Exercise requirements:
In the listing below, the lines starting at the line with "shocked tones about" and ending at the line with "- **Replacement** Suppose" are to be output verbatim. Images stay out of the copy.

Working data Block Start

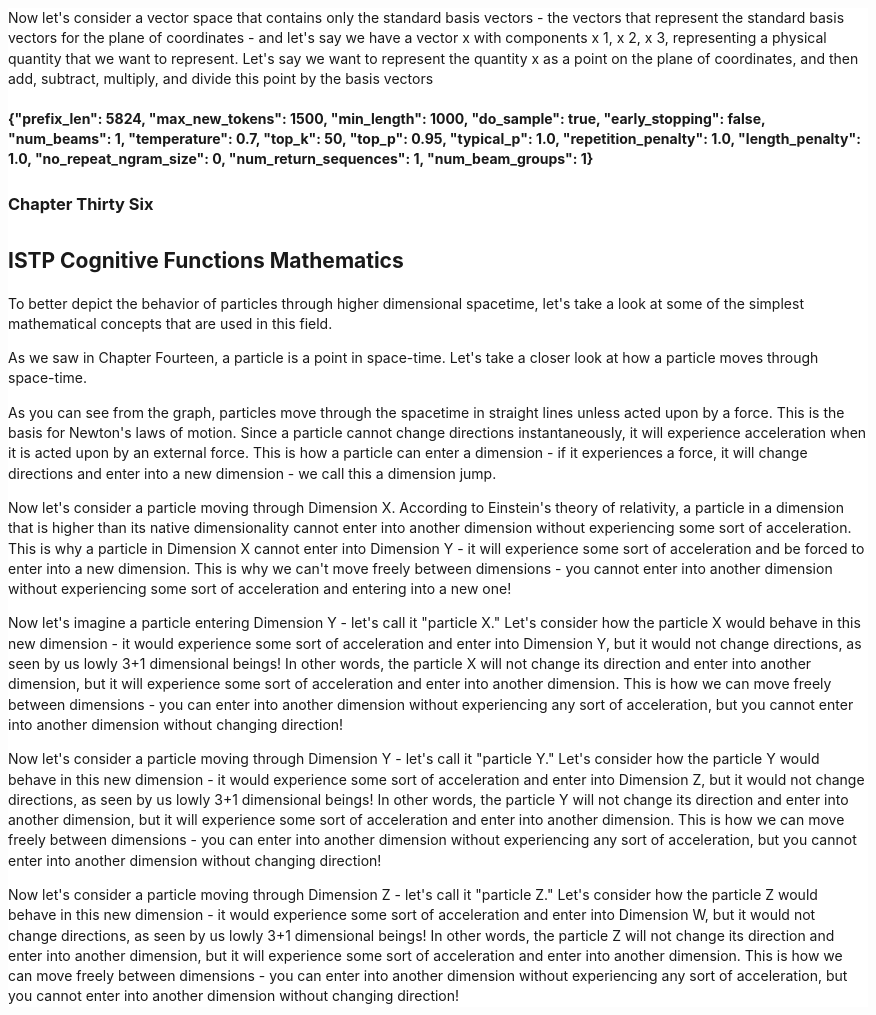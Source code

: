 Now let's consider a vector space that contains only the standard basis vectors - the vectors that represent the standard basis vectors for the plane of coordinates - and let's say we have a vector x with components x 1, x 2, x 3, representing a physical quantity that we want to represent. Let's say we want to represent the quantity x as a point on the plane of coordinates, and then add, subtract, multiply, and divide this point by the basis vectors


#### {"prefix_len": 5824, "max_new_tokens": 1500, "min_length": 1000, "do_sample": true, "early_stopping": false, "num_beams": 1, "temperature": 0.7, "top_k": 50, "top_p": 0.95, "typical_p": 1.0, "repetition_penalty": 1.0, "length_penalty": 1.0, "no_repeat_ngram_size": 0, "num_return_sequences": 1, "num_beam_groups": 1}
### Chapter Thirty Six
## ISTP Cognitive Functions Mathematics

To better depict the behavior of particles through higher dimensional spacetime, let's take a look at some of the simplest mathematical concepts that are used in this field.

As we saw in Chapter Fourteen, a particle is a point in space-time. Let's take a closer look at how a particle moves through space-time.

As you can see from the graph, particles move through the spacetime in straight lines unless acted upon by a force. This is the basis for Newton's laws of motion. Since a particle cannot change directions instantaneously, it will experience acceleration when it is acted upon by an external force. This is how a particle can enter a dimension - if it experiences a force, it will change directions and enter into a new dimension - we call this a dimension jump.

Now let's consider a particle moving through Dimension X. According to Einstein's theory of relativity, a particle in a dimension that is higher than its native dimensionality cannot enter into another dimension without experiencing some sort of acceleration. This is why a particle in Dimension X cannot enter into Dimension Y - it will experience some sort of acceleration and be forced to enter into a new dimension. This is why we can't move freely between dimensions - you cannot enter into another dimension without experiencing some sort of acceleration and entering into a new one!

Now let's imagine a particle entering Dimension Y - let's call it "particle X." Let's consider how the particle X would behave in this new dimension - it would experience some sort of acceleration and enter into Dimension Y, but it would not change directions, as seen by us lowly 3+1 dimensional beings! In other words, the particle X will not change its direction and enter into another dimension, but it will experience some sort of acceleration and enter into another dimension. This is how we can move freely between dimensions - you can enter into another dimension without experiencing any sort of acceleration, but you cannot enter into another dimension without changing direction!

Now let's consider a particle moving through Dimension Y - let's call it "particle Y." Let's consider how the particle Y would behave in this new dimension - it would experience some sort of acceleration and enter into Dimension Z, but it would not change directions, as seen by us lowly 3+1 dimensional beings! In other words, the particle Y will not change its direction and enter into another dimension, but it will experience some sort of acceleration and enter into another dimension. This is how we can move freely between dimensions - you can enter into another dimension without experiencing any sort of acceleration, but you cannot enter into another dimension without changing direction!

Now let's consider a particle moving through Dimension Z - let's call it "particle Z." Let's consider how the particle Z would behave in this new dimension - it would experience some sort of acceleration and enter into Dimension W, but it would not change directions, as seen by us lowly 3+1 dimensional beings! In other words, the particle Z will not change its direction and enter into another dimension, but it will experience some sort of acceleration and enter into another dimension. This is how we can move freely between dimensions - you can enter into another dimension without experiencing any sort of acceleration, but you cannot enter into another dimension without changing direction!
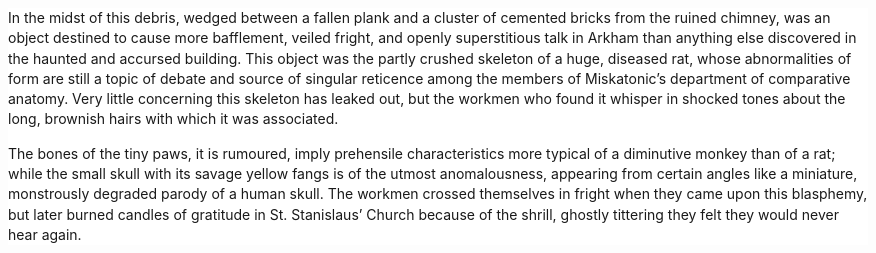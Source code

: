 In the midst of this debris, wedged between a
fallen plank and a cluster of cemented bricks from the ruined chimney,
was an object destined to cause more bafflement, veiled fright, and
openly superstitious talk in Arkham than anything else discovered in the
haunted and accursed building. This object was the partly crushed
skeleton of a huge, diseased rat, whose abnormalities of form are still
a topic of debate and source of singular reticence among the members of
Miskatonic’s department of comparative anatomy. Very little concerning
this skeleton has leaked out, but the workmen who found it whisper in
shocked tones about the long, brownish hairs with which it was
associated.

The bones of the tiny paws, it is rumoured,
imply prehensile characteristics more typical of a diminutive monkey
than of a rat; while the small skull with its savage yellow fangs is of
the utmost anomalousness, appearing from certain angles like a
miniature, monstrously degraded parody of a human skull. The workmen
crossed themselves in fright when they came upon this blasphemy, but
later burned candles of gratitude in St. Stanislaus’ Church because of
the shrill, ghostly tittering they felt they would never hear again.
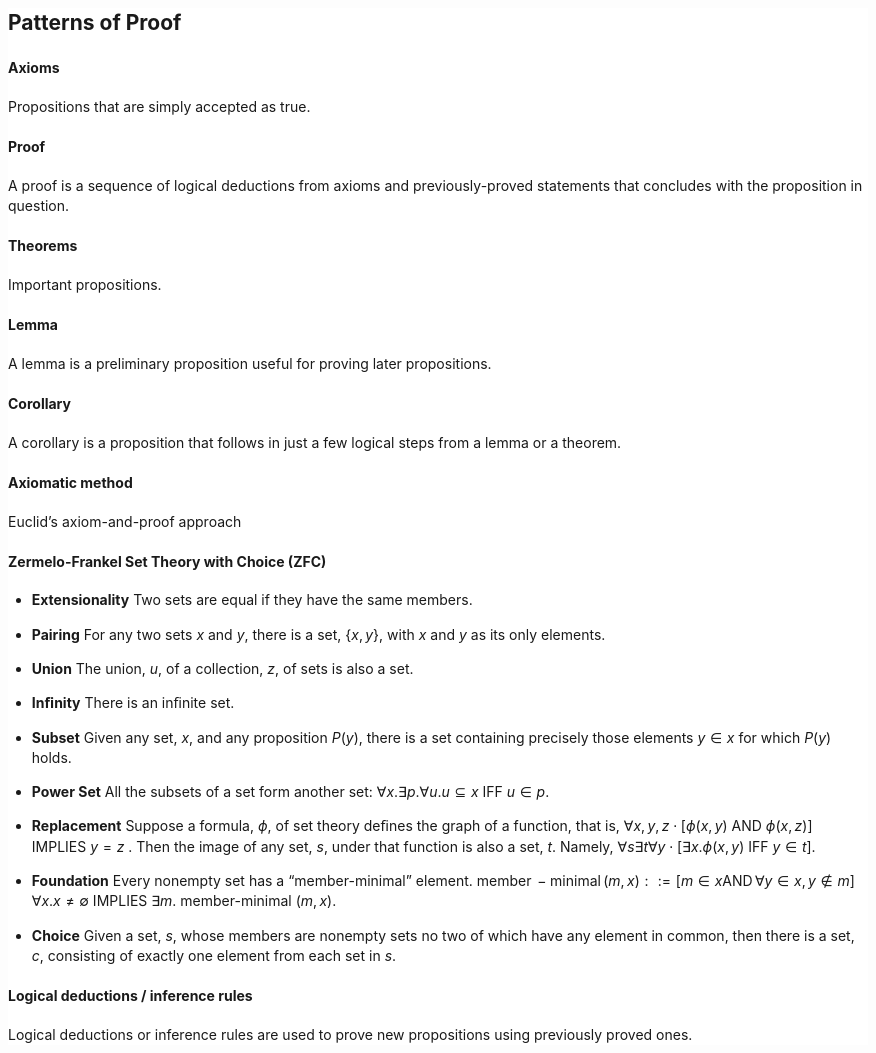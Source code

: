 ## Patterns of Proof

#### Axioms

Propositions that are simply accepted as true.

#### Proof

A proof is a sequence of logical deductions from axioms and previously-proved statements that concludes with the proposition in question.

#### Theorems

Important propositions.

#### Lemma

A lemma is a preliminary proposition useful for proving later propositions.

#### Corollary

A corollary is a proposition that follows in just a few logical steps from a lemma or a theorem.

#### Axiomatic method

Euclid’s axiom-and-proof approach

#### Zermelo-Frankel Set Theory with Choice (ZFC)

- **Extensionality** Two sets are equal if they have the same members.

- **Pairing** For any two sets $x$ and $y$, there is a set, $\{x, y\}$, with $x$ and $y$ as its only elements.

- **Union** The union, $u$, of a collection, $z$, of sets is also a set.

- **Inﬁnity** There is an inﬁnite set.

- **Subset** Given any set, $x$, and any proposition $P(y)$, there is a set containing precisely those elements $y\in x$ for which $P(y)$ holds.
- **Power Set** All the subsets of a set form another set: $\forall x . \exists p . \forall u . u \subseteq x \text { IFF } u \in p$.

- **Replacement** Suppose a formula, $\phi$, of set theory deﬁnes the graph of a function, that is, $\forall x, y, z \cdot[\phi(x, y) \text { AND } \phi(x, z)] \text { IMPLIES } y=z$ . Then the image of any set, $s$, under that function is also a set, $t$. Namely, $\forall s \exists t \forall y \cdot[\exists x . \phi(x, y) \text { IFF } y \in t]$.

- **Foundation** Every nonempty set has a “member-minimal” element. $\operatorname{member}-\operatorname{minimal}(m, x)::=[m \in x \operatorname{AND} \forall y \in x, y \notin m]$ $\forall x . x \neq \emptyset \text { IMPLIES } \exists m . \text { member-minimal }(m, x) .$
- **Choice** Given a set, $s$, whose members are nonempty sets no two of which have any element in common, then there is a set, $c$, consisting of exactly one element from each set in $s$.

#### Logical deductions / inference rules

 Logical deductions or inference rules are used to prove new propositions using previously proved ones.
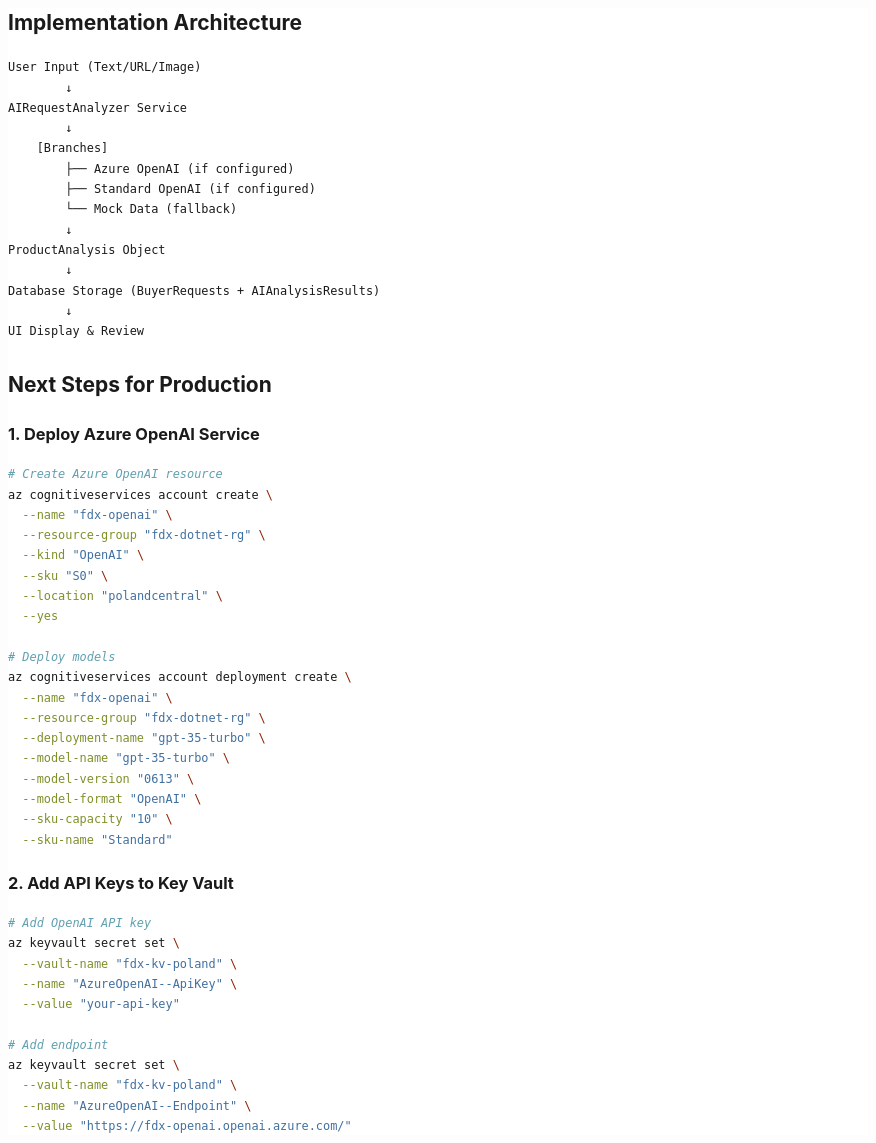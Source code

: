 ## Implementation Architecture

```
User Input (Text/URL/Image)
        ↓
AIRequestAnalyzer Service
        ↓
    [Branches]
        ├── Azure OpenAI (if configured)
        ├── Standard OpenAI (if configured)
        └── Mock Data (fallback)
        ↓
ProductAnalysis Object
        ↓
Database Storage (BuyerRequests + AIAnalysisResults)
        ↓
UI Display & Review
```

## Next Steps for Production

### 1. Deploy Azure OpenAI Service
```bash
# Create Azure OpenAI resource
az cognitiveservices account create \
  --name "fdx-openai" \
  --resource-group "fdx-dotnet-rg" \
  --kind "OpenAI" \
  --sku "S0" \
  --location "polandcentral" \
  --yes

# Deploy models
az cognitiveservices account deployment create \
  --name "fdx-openai" \
  --resource-group "fdx-dotnet-rg" \
  --deployment-name "gpt-35-turbo" \
  --model-name "gpt-35-turbo" \
  --model-version "0613" \
  --model-format "OpenAI" \
  --sku-capacity "10" \
  --sku-name "Standard"
```

### 2. Add API Keys to Key Vault
```bash
# Add OpenAI API key
az keyvault secret set \
  --vault-name "fdx-kv-poland" \
  --name "AzureOpenAI--ApiKey" \
  --value "your-api-key"

# Add endpoint
az keyvault secret set \
  --vault-name "fdx-kv-poland" \
  --name "AzureOpenAI--Endpoint" \
  --value "https://fdx-openai.openai.azure.com/"
```
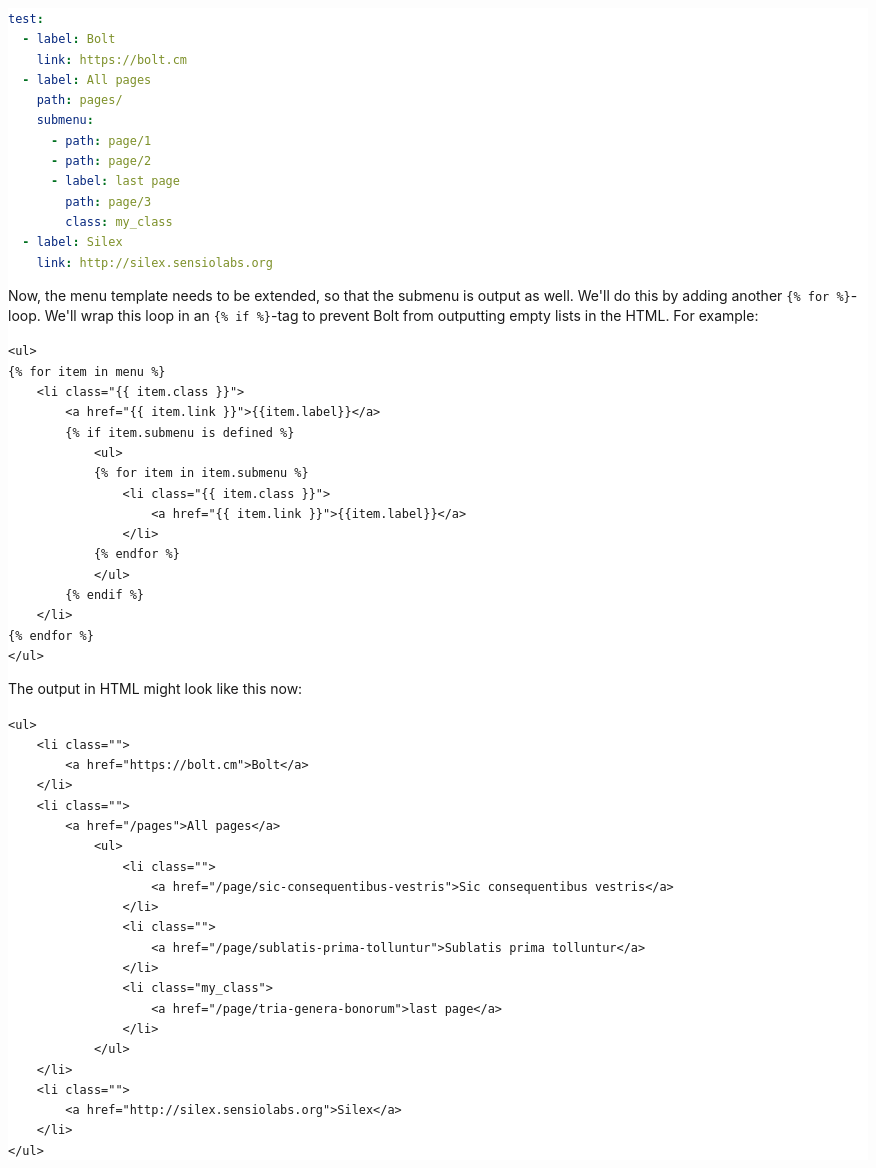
 ```yaml
test:
  - label: Bolt
    link: https://bolt.cm
  - label: All pages
    path: pages/
    submenu:
      - path: page/1
      - path: page/2
      - label: last page
        path: page/3
        class: my_class
  - label: Silex
    link: http://silex.sensiolabs.org
```


Now, the menu template needs to be extended, so that the submenu is output as
well. We'll do this by adding another `{% for %}`-loop. We'll wrap this loop in
an `{% if %}`-tag to prevent Bolt from outputting empty lists in the HTML. For
example:

```
<ul>
{% for item in menu %}
    <li class="{{ item.class }}">
        <a href="{{ item.link }}">{{item.label}}</a>
        {% if item.submenu is defined %}
            <ul>
            {% for item in item.submenu %}
                <li class="{{ item.class }}">
                    <a href="{{ item.link }}">{{item.label}}</a>
                </li>
            {% endfor %}
            </ul>
        {% endif %}
    </li>
{% endfor %}
</ul>
```

The output in HTML might look like this now:

```
<ul>
    <li class="">
        <a href="https://bolt.cm">Bolt</a>
    </li>
    <li class="">
        <a href="/pages">All pages</a>
            <ul>
                <li class="">
                    <a href="/page/sic-consequentibus-vestris">Sic consequentibus vestris</a>
                </li>
                <li class="">
                    <a href="/page/sublatis-prima-tolluntur">Sublatis prima tolluntur</a>
                </li>
                <li class="my_class">
                    <a href="/page/tria-genera-bonorum">last page</a>
                </li>
            </ul>
    </li>
    <li class="">
        <a href="http://silex.sensiolabs.org">Silex</a>
    </li>
</ul>
```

Working data Block End

Exercise answer:
shocked tones about the long, brownish hairs with which it was
associated.

The bones of the tiny paws, it is rumoured,
imply prehensile characteristics more typical of a diminutive monkey
than of a rat; while the small skull with its savage yellow fangs is of
the utmost anomalousness, appearing from certain angles like a
miniature, monstrously degraded parody of a human skull. The workmen
crossed themselves in fright when they came upon this blasphemy, but
later burned candles of gratitude in St. Stanislaus’ Church because of
the shrill, ghostly tittering they felt they would never hear again.
Source code

: ## Patterns of Proof

#### Axioms

Propositions that are simply accepted as true.

#### Proof

A proof is a sequence of logical deductions from axioms and previously-proved statements that concludes with the proposition in question.

#### Theorems

Important propositions.

#### Lemma

A lemma is a preliminary proposition useful for proving later propositions.

#### Corollary

A corollary is a proposition that follows in just a few logical steps from a lemma or a theorem.

#### Axiomatic method

Euclid’s axiom-and-proof approach

#### Zermelo-Frankel Set Theory with Choice (ZFC)

- **Extensionality** Two sets are equal if they have the same members.

- **Pairing** For any two sets $x$ and $y$, there is a set, $\{x, y\}$, with $x$ and $y$ as its only elements.

- **Union** The union, $u$, of a collection, $z$, of sets is also a set.

- **Inﬁnity** There is an inﬁnite set.

- **Subset** Given any set, $x$, and any proposition $P(y)$, there is a set containing precisely those elements $y\in x$ for which $P(y)$ holds.
- **Power Set** All the subsets of a set form another set: $\forall x . \exists p . \forall u . u \subseteq x \text { IFF } u \in p$.

- **Replacement** Suppose a formula, $\phi$, of set theory deﬁnes the graph of a function, that is, $\forall x, y, z \cdot[\phi(x, y) \text { AND } \phi(x, z)] \text { IMPLIES } y=z$ . Then the image of any set, $s$, under that function is also a set, $t$. Namely, $\forall s \exists t \forall y \cdot[\exists x . \phi(x, y) \text { IFF } y \in t]$.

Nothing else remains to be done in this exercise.